Sandy Harris wrote:
> Would sheer numbers help much? There's a lot of connectivity
> options these days. If someone came up with a really cheap
> basic instrument pack and deployed thousands of them (maybe
> one on every farm?) with communications to some central
> computer, would prediction get any better?
>
As someone else has pointed out, numbers efforts are well underway.
However, I think the increase in predictive accuracy will be
incremental, at best.
Computer analysis of weather data in an effort to improve prediction
accuracy is famously one of the roots of Chaos Theory. You know the
story. A butterfly turns right or left where you live and a blizzard
does or doesn't kill people and cause havoc in the US Midwest.

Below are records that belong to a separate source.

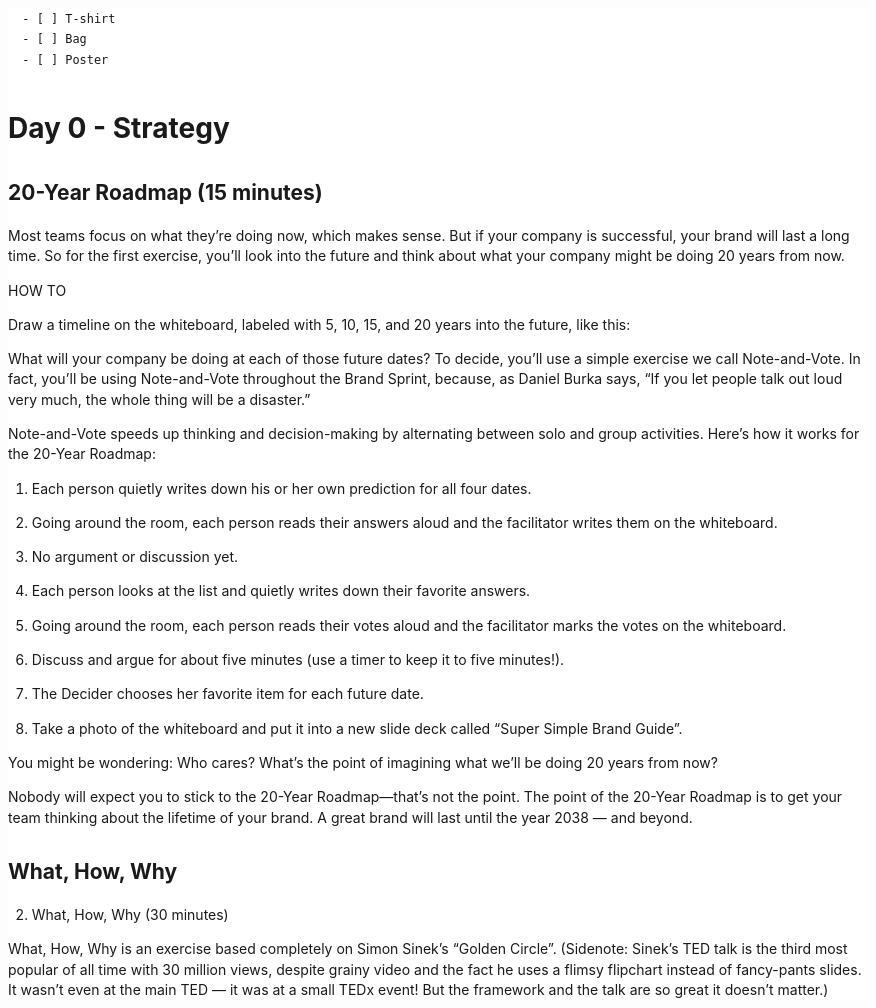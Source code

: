       - [ ] T-shirt  
      - [ ] Bag  
      - [ ] Poster

# Day 0 \- Strategy

## 20-Year Roadmap (15 minutes)

Most teams focus on what they’re doing now, which makes sense. But if your company is successful, your brand will last a long time. So for the first exercise, you’ll look into the future and think about what your company might be doing 20 years from now.

HOW TO

Draw a timeline on the whiteboard, labeled with 5, 10, 15, and 20 years into the future, like this:

What will your company be doing at each of those future dates? To decide, you’ll use a simple exercise we call Note-and-Vote. In fact, you’ll be using Note-and-Vote throughout the Brand Sprint, because, as Daniel Burka says, “If you let people talk out loud very much, the whole thing will be a disaster.”

Note-and-Vote speeds up thinking and decision-making by alternating between solo and group activities. Here’s how it works for the 20-Year Roadmap:

1. Each person quietly writes down his or her own prediction for all four dates.

2. Going around the room, each person reads their answers aloud and the facilitator writes them on the whiteboard.

3. No argument or discussion yet.

4. Each person looks at the list and quietly writes down their favorite answers.

5. Going around the room, each person reads their votes aloud and the facilitator marks the votes on the whiteboard.

6. Discuss and argue for about five minutes (use a timer to keep it to five minutes\!).

7. The Decider chooses her favorite item for each future date.

8. Take a photo of the whiteboard and put it into a new slide deck called “Super Simple Brand Guide”.

You might be wondering: Who cares? What’s the point of imagining what we’ll be doing 20 years from now?

Nobody will expect you to stick to the 20-Year Roadmap—that’s not the point. The point of the 20-Year Roadmap is to get your team thinking about the lifetime of your brand. A great brand will last until the year 2038 — and beyond.

## What, How, Why

2. What, How, Why (30 minutes)

What, How, Why is an exercise based completely on Simon Sinek’s “Golden Circle”. (Sidenote: Sinek’s TED talk is the third most popular of all time with 30 million views, despite grainy video and the fact he uses a flimsy flipchart instead of fancy-pants slides. It wasn’t even at the main TED — it was at a small TEDx event\! But the framework and the talk are so great it doesn’t matter.)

The old ideas, based in Newtonian physics (and philosophical ideas of
determinism) believed that with enough computer power and enough input
data, any physical system could be accurately predicted in detail. Chaos
Theory showed that in non-linear systems that is simply not true. And,
Catch 22, all real world systems, at least at the level of scale where
we exist and interact with the world, are non-linear. Boundary
conditions can be determined, but the detailed state of the system at
any moment cannot be predicted.
And the unpredictability isn't the kind we would like, with our
deterministic thinking, a little fuzziness around a central value.
Complex, non-linear systems are subject to major breaks in behavior at
unpredictable times. And weather is a highly complex system or systems
with innumerable non-linear components.
Complexity Theory is starting to make important headway in explaining
systems behaviors in the area between orderly and chaotic systems, but I
doubt it will help with large scale, long term weather predictions in
the near future, if ever. Very interesting stuff, though.